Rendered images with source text
+++

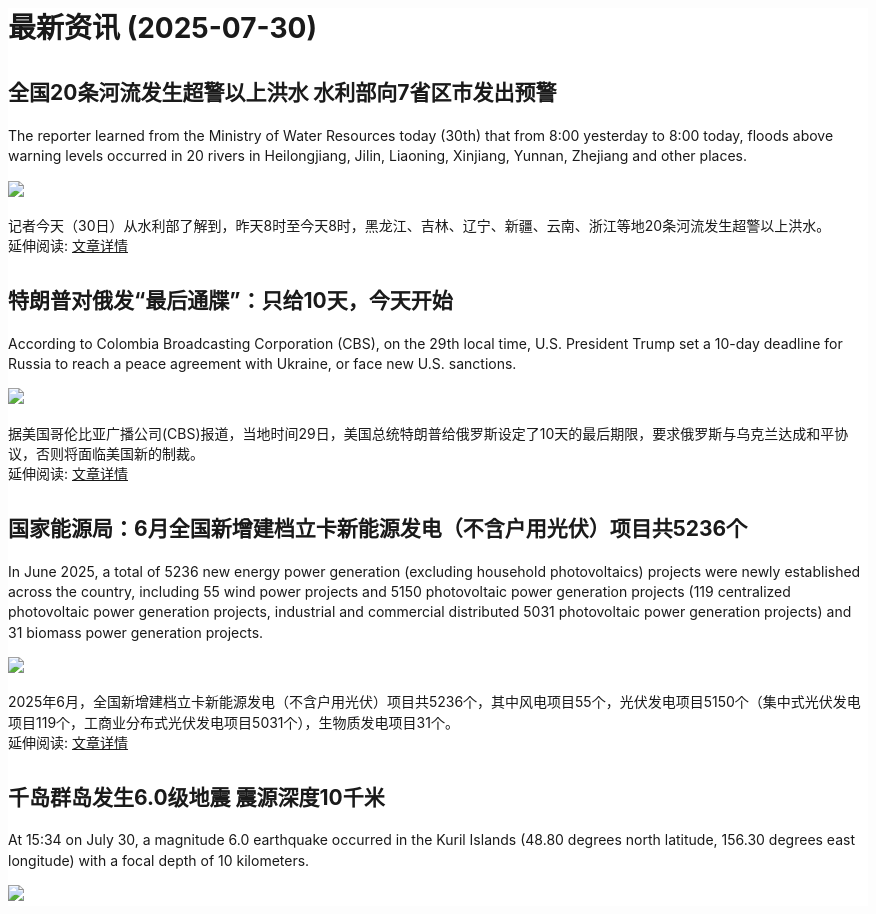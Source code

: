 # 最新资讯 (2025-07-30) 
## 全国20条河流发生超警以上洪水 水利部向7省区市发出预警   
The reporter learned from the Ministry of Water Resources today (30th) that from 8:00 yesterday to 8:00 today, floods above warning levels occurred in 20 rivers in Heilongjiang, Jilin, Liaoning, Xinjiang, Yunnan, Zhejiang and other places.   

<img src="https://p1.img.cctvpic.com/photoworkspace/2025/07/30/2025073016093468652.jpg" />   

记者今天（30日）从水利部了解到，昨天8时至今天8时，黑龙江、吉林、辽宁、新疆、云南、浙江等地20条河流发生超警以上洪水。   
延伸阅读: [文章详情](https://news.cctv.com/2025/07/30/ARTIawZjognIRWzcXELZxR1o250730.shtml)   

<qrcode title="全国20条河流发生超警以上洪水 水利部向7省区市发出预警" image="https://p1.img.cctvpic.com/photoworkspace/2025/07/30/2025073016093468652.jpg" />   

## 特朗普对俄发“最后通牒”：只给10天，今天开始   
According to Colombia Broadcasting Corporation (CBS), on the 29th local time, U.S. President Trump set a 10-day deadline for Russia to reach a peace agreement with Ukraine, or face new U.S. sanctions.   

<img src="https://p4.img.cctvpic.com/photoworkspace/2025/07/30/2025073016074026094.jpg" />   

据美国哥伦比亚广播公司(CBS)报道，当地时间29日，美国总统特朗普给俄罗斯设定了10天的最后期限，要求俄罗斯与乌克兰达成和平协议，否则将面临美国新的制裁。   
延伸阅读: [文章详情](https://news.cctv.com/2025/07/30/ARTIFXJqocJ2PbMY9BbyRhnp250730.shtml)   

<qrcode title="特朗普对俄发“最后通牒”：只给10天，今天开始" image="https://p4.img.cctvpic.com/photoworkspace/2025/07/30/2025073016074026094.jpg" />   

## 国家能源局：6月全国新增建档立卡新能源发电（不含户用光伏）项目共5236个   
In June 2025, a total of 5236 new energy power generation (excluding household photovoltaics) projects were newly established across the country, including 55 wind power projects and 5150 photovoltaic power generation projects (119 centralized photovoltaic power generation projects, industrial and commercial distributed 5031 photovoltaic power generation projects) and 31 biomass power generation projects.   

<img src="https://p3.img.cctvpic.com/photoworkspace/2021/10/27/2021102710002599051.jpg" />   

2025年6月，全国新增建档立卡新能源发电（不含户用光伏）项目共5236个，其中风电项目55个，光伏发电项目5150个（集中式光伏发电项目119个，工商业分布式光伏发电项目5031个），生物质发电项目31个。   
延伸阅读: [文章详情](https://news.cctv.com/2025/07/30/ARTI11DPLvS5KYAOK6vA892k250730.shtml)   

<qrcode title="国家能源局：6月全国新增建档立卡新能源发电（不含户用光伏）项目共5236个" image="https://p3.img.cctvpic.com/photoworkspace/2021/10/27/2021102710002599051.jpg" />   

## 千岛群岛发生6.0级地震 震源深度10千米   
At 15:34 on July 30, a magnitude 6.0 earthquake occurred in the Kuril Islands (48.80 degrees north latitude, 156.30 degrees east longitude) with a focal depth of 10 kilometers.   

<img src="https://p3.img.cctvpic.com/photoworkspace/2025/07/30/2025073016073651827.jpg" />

+++

#### What you will do:
Skip every picture and return the lines above from the top through the one that contains "## 国家能源局：6月全国新".

#### Task output:
Source code

: # 最新资讯 (2025-07-30) 
## 全国20条河流发生超警以上洪水 水利部向7省区市发出预警   
The reporter learned from the Ministry of Water Resources today (30th) that from 8:00 yesterday to 8:00 today, floods above warning levels occurred in 20 rivers in Heilongjiang, Jilin, Liaoning, Xinjiang, Yunnan, Zhejiang and other places.   

<img src="https://p1.img.cctvpic.com/photoworkspace/2025/07/30/2025073016093468652.jpg" />   

记者今天（30日）从水利部了解到，昨天8时至今天8时，黑龙江、吉林、辽宁、新疆、云南、浙江等地20条河流发生超警以上洪水。   
延伸阅读: [文章详情](https://news.cctv.com/2025/07/30/ARTIawZjognIRWzcXELZxR1o250730.shtml)   

<qrcode title="全国20条河流发生超警以上洪水 水利部向7省区市发出预警" image="https://p1.img.cctvpic.com/photoworkspace/2025/07/30/2025073016093468652.jpg" />   

## 特朗普对俄发“最后通牒”：只给10天，今天开始   
According to Colombia Broadcasting Corporation (CBS), on the 29th local time, U.S. President Trump set a 10-day deadline for Russia to reach a peace agreement with Ukraine, or face new U.S. sanctions.   

<img src="https://p4.img.cctvpic.com/photoworkspace/2025/07/30/2025073016074026094.jpg" />   

据美国哥伦比亚广播公司(CBS)报道，当地时间29日，美国总统特朗普给俄罗斯设定了10天的最后期限，要求俄罗斯与乌克兰达成和平协议，否则将面临美国新的制裁。   
延伸阅读: [文章详情](https://news.cctv.com/2025/07/30/ARTIFXJqocJ2PbMY9BbyRhnp250730.shtml)   

<qrcode title="特朗普对俄发“最后通牒”：只给10天，今天开始" image="https://p4.img.cctvpic.com/photoworkspace/2025/07/30/2025073016074026094.jpg" />   

## 国家能源局：6月全国新增建档立卡新能源发电（不含户用光伏）项目共5236个   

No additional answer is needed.